YOUR OBJECTIVE:
Show all lines of the entries in which the word "account" is found.

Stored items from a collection
--------------------------------------------------

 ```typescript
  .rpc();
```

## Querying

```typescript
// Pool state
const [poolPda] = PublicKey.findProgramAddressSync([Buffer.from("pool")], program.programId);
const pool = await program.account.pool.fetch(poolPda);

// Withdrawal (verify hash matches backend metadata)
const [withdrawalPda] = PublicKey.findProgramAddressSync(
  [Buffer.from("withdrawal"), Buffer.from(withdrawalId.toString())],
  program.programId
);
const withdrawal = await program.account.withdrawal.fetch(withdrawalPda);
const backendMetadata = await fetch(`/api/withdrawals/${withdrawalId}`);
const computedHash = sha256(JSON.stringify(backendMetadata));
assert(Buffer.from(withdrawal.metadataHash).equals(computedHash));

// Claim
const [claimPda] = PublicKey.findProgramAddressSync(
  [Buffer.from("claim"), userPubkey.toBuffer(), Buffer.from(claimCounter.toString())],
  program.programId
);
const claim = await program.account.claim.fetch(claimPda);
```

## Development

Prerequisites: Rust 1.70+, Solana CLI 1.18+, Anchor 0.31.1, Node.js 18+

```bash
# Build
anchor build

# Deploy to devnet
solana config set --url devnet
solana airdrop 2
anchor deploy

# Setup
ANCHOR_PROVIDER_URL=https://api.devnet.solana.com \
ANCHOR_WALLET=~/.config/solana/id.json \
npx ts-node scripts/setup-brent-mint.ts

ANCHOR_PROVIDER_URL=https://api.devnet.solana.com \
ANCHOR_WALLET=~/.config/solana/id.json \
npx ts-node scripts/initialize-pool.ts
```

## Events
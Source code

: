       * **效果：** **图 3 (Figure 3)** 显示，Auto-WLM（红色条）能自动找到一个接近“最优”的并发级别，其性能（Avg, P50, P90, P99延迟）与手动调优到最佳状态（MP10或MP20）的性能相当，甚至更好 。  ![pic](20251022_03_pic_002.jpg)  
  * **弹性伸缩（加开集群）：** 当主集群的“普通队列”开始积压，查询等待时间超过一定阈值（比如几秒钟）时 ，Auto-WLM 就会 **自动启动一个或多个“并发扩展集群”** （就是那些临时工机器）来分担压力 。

--------------------------------------------------

ANSWER TO THIS TASK:
const pool = await program.account.pool.fetch(poolPda);
const withdrawal = await program.account.withdrawal.fetch(withdrawalPda);
const claim = await program.account.claim.fetch(claimPda);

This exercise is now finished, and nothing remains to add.